(Stored records)
※ ※ ※

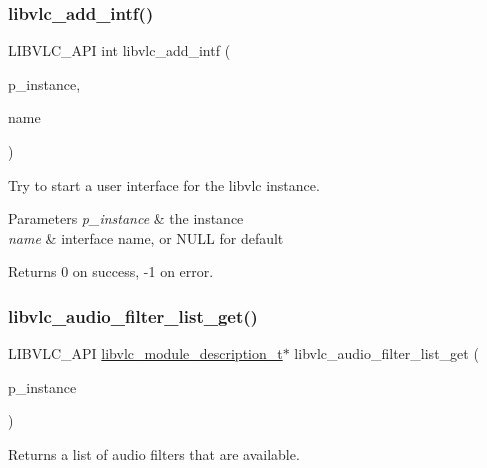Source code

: \subsubsection{\texorpdfstring{libvlc\+\_\+add\+\_\+intf()}{libvlc\_add\_intf()}}
{\footnotesize\ttfamily L\+I\+B\+V\+L\+C\+\_\+\+A\+PI int libvlc\+\_\+add\+\_\+intf (\begin{DoxyParamCaption}\item[{\hyperlink{group__libvlc__core_ga316d739a80da4678206c79f4d6c2e284}{libvlc\+\_\+instance\+\_\+t} $\ast$}]{p\+\_\+instance,  }\item[{const char $\ast$}]{name }\end{DoxyParamCaption})}

Try to start a user interface for the libvlc instance.


\begin{DoxyParams}{Parameters}
{\em p\+\_\+instance} & the instance \\
\hline
{\em name} & interface name, or N\+U\+LL for default \\
\hline
\end{DoxyParams}
\begin{DoxyReturn}{Returns}
0 on success, -\/1 on error. 
\end{DoxyReturn}
\mbox{\label{group__libvlc__core_ga2a9b8d8c7282b7602aa6a9ea4550cf18}} 
\subsubsection{\texorpdfstring{libvlc\+\_\+audio\+\_\+filter\+\_\+list\+\_\+get()}{libvlc\_audio\_filter\_list\_get()}}
{\footnotesize\ttfamily L\+I\+B\+V\+L\+C\+\_\+\+A\+PI \hyperlink{structlibvlc__module__description__t}{libvlc\+\_\+module\+\_\+description\+\_\+t}$\ast$ libvlc\+\_\+audio\+\_\+filter\+\_\+list\+\_\+get (\begin{DoxyParamCaption}\item[{\hyperlink{group__libvlc__core_ga316d739a80da4678206c79f4d6c2e284}{libvlc\+\_\+instance\+\_\+t} $\ast$}]{p\+\_\+instance }\end{DoxyParamCaption})}

Returns a list of audio filters that are available.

※ ※ ※

All of the data above should be transcribed verbatim, with pictures omitted.

Source code

: \subsubsection{\texorpdfstring{libvlc\+\_\+add\+\_\+intf()}{libvlc\_add\_intf()}}
{\footnotesize\ttfamily L\+I\+B\+V\+L\+C\+\_\+\+A\+PI int libvlc\+\_\+add\+\_\+intf (\begin{DoxyParamCaption}\item[{\hyperlink{group__libvlc__core_ga316d739a80da4678206c79f4d6c2e284}{libvlc\+\_\+instance\+\_\+t} $\ast$}]{p\+\_\+instance,  }\item[{const char $\ast$}]{name }\end{DoxyParamCaption})}

Try to start a user interface for the libvlc instance.


\begin{DoxyParams}{Parameters}
{\em p\+\_\+instance} & the instance \\
\hline
{\em name} & interface name, or N\+U\+LL for default \\
\hline
\end{DoxyParams}
\begin{DoxyReturn}{Returns}
0 on success, -\/1 on error. 
\end{DoxyReturn}
\mbox{\label{group__libvlc__core_ga2a9b8d8c7282b7602aa6a9ea4550cf18}} 
\subsubsection{\texorpdfstring{libvlc\+\_\+audio\+\_\+filter\+\_\+list\+\_\+get()}{libvlc\_audio\_filter\_list\_get()}}
{\footnotesize\ttfamily L\+I\+B\+V\+L\+C\+\_\+\+A\+PI \hyperlink{structlibvlc__module__description__t}{libvlc\+\_\+module\+\_\+description\+\_\+t}$\ast$ libvlc\+\_\+audio\+\_\+filter\+\_\+list\+\_\+get (\begin{DoxyParamCaption}\item[{\hyperlink{group__libvlc__core_ga316d739a80da4678206c79f4d6c2e284}{libvlc\+\_\+instance\+\_\+t} $\ast$}]{p\+\_\+instance }\end{DoxyParamCaption})}

Returns a list of audio filters that are available.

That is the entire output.